- **Requirement**
Would you please return the lines of the material that contain the word "rare"?

- **Source material**
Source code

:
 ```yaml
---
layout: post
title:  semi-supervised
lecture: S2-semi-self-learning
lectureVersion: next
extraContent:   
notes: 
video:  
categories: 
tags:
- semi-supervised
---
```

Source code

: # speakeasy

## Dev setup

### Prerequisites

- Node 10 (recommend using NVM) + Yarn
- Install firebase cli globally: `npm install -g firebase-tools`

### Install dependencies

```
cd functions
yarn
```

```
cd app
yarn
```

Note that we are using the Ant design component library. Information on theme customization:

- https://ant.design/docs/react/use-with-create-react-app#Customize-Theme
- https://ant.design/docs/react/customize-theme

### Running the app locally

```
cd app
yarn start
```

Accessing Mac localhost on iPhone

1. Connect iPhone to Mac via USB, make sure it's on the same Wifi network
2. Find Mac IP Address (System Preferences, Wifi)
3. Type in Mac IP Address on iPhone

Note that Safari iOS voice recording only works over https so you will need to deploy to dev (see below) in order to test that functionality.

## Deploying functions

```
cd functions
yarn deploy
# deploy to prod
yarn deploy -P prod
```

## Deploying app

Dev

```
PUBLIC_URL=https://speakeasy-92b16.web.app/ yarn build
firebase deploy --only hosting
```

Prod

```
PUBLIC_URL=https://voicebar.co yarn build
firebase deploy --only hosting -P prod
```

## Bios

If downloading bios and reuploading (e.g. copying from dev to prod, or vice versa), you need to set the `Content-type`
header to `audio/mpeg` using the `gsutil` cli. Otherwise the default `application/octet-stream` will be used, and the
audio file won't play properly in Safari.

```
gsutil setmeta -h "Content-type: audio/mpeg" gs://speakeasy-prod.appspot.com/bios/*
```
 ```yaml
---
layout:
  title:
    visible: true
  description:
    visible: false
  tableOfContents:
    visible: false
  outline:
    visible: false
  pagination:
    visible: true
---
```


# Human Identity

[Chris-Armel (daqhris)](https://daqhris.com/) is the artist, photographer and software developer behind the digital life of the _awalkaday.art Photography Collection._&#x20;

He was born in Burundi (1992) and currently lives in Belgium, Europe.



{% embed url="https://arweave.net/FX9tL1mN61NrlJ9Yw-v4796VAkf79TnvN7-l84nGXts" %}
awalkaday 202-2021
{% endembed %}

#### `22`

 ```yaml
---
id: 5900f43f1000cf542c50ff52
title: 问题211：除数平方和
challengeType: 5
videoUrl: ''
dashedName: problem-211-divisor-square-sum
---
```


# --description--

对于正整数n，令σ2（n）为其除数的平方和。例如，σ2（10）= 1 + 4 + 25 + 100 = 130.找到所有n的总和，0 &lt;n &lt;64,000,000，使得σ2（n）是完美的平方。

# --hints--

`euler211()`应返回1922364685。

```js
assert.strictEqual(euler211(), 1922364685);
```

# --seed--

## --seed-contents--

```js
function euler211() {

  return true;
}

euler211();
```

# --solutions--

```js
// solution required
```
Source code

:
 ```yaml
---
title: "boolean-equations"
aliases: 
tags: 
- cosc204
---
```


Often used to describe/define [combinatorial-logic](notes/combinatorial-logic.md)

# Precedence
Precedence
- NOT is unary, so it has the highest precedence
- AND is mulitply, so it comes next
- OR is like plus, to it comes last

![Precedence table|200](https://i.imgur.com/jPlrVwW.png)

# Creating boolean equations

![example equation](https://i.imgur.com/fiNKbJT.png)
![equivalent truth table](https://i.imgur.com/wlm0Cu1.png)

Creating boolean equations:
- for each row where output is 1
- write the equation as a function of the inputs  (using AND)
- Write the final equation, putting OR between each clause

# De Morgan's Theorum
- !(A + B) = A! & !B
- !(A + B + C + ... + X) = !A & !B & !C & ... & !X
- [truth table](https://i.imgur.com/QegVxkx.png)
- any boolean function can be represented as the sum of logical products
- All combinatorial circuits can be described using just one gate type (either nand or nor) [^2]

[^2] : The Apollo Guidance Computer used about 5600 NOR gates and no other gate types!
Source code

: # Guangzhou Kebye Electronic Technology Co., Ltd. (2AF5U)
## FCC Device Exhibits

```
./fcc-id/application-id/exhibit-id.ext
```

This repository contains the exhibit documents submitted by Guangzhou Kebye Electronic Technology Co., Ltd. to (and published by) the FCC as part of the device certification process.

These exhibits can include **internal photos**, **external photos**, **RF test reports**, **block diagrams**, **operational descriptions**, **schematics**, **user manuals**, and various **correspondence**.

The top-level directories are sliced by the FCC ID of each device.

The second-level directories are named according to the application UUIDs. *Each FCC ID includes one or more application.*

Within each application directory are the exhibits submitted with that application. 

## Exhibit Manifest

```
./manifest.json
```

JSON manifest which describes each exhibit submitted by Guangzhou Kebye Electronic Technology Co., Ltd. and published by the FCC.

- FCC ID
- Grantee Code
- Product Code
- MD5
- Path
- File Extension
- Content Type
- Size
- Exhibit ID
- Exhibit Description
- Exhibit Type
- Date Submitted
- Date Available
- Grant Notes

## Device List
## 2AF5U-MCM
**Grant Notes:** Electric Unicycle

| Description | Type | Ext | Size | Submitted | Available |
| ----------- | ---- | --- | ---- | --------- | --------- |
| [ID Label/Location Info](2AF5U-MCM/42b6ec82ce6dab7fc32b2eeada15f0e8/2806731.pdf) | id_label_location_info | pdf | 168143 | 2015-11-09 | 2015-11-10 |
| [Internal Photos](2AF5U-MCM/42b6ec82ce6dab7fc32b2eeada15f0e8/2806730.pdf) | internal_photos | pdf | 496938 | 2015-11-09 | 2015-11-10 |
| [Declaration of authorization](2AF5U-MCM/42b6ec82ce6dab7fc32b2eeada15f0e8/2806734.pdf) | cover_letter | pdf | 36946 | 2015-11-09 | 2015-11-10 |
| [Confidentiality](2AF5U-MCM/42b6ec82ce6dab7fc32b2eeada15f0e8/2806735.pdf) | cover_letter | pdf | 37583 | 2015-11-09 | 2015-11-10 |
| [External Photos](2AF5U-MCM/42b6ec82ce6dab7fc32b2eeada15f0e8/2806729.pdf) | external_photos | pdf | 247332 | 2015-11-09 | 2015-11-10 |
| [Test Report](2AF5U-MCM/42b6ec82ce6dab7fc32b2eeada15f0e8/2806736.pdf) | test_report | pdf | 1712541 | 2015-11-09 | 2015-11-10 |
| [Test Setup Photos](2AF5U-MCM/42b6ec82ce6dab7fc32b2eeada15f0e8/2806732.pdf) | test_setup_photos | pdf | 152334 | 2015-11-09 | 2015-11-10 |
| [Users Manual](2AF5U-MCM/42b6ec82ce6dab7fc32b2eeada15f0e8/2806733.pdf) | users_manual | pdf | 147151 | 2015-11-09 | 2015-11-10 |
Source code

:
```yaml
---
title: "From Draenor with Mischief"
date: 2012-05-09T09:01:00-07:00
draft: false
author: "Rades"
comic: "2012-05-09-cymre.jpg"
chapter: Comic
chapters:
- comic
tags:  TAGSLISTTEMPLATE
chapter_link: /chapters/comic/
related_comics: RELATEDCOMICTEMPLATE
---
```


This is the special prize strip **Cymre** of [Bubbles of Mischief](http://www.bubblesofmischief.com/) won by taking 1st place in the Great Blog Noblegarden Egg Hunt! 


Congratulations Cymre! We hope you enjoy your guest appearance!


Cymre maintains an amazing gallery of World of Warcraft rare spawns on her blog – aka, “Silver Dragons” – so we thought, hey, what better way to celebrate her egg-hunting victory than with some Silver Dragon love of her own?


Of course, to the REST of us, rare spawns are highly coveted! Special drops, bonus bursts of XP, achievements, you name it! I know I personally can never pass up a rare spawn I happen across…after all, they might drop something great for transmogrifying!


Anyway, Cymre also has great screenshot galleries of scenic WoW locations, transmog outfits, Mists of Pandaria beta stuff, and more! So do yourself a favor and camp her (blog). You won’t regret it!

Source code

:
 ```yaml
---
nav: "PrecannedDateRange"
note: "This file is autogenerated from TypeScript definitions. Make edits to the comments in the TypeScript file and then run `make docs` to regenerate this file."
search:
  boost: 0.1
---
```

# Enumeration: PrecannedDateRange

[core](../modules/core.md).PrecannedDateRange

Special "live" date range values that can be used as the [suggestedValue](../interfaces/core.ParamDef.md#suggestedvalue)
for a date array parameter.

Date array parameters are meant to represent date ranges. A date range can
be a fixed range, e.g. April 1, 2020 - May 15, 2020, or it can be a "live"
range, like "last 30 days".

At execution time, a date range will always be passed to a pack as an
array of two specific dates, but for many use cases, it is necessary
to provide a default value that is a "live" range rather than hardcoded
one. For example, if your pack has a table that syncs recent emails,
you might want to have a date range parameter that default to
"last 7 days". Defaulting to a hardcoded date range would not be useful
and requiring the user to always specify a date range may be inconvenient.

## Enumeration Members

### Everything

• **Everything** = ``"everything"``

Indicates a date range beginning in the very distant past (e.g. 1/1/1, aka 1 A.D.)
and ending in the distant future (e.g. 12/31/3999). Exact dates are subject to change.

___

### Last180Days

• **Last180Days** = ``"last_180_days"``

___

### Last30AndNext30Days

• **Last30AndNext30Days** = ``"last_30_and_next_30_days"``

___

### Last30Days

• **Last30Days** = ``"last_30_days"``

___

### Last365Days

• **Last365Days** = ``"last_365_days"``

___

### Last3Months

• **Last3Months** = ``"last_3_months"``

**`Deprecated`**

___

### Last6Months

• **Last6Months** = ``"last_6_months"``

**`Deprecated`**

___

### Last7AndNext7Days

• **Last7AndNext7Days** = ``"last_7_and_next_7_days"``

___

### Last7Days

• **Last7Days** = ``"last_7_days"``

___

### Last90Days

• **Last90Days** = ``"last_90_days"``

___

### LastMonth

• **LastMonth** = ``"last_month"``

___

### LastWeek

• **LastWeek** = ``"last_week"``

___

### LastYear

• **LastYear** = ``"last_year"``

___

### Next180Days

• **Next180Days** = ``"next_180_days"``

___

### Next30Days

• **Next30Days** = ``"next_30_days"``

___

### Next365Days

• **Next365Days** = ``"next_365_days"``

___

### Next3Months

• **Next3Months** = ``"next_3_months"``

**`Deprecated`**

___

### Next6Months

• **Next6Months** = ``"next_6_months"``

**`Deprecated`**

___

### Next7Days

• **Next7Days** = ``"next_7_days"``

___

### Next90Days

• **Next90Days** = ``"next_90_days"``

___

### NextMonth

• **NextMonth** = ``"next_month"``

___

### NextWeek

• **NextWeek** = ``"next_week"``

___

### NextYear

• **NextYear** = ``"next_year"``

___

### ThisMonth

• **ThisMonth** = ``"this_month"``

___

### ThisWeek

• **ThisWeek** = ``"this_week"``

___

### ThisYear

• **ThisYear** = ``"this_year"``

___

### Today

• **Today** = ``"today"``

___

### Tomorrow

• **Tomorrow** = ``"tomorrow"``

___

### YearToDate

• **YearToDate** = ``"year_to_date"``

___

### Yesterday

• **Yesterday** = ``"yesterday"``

- **Result of this exercise**
Cymre maintains an amazing gallery of World of Warcraft rare spawns on her blog – aka, “Silver Dragons” – so we thought, hey, what better way to celebrate her egg-hunting victory than with some Silver Dragon love of her own?
Of course, to the REST of us, rare spawns are highly coveted! Special drops, bonus bursts of XP, achievements, you name it! I know I personally can never pass up a rare spawn I happen across…after all, they might drop something great for transmogrifying!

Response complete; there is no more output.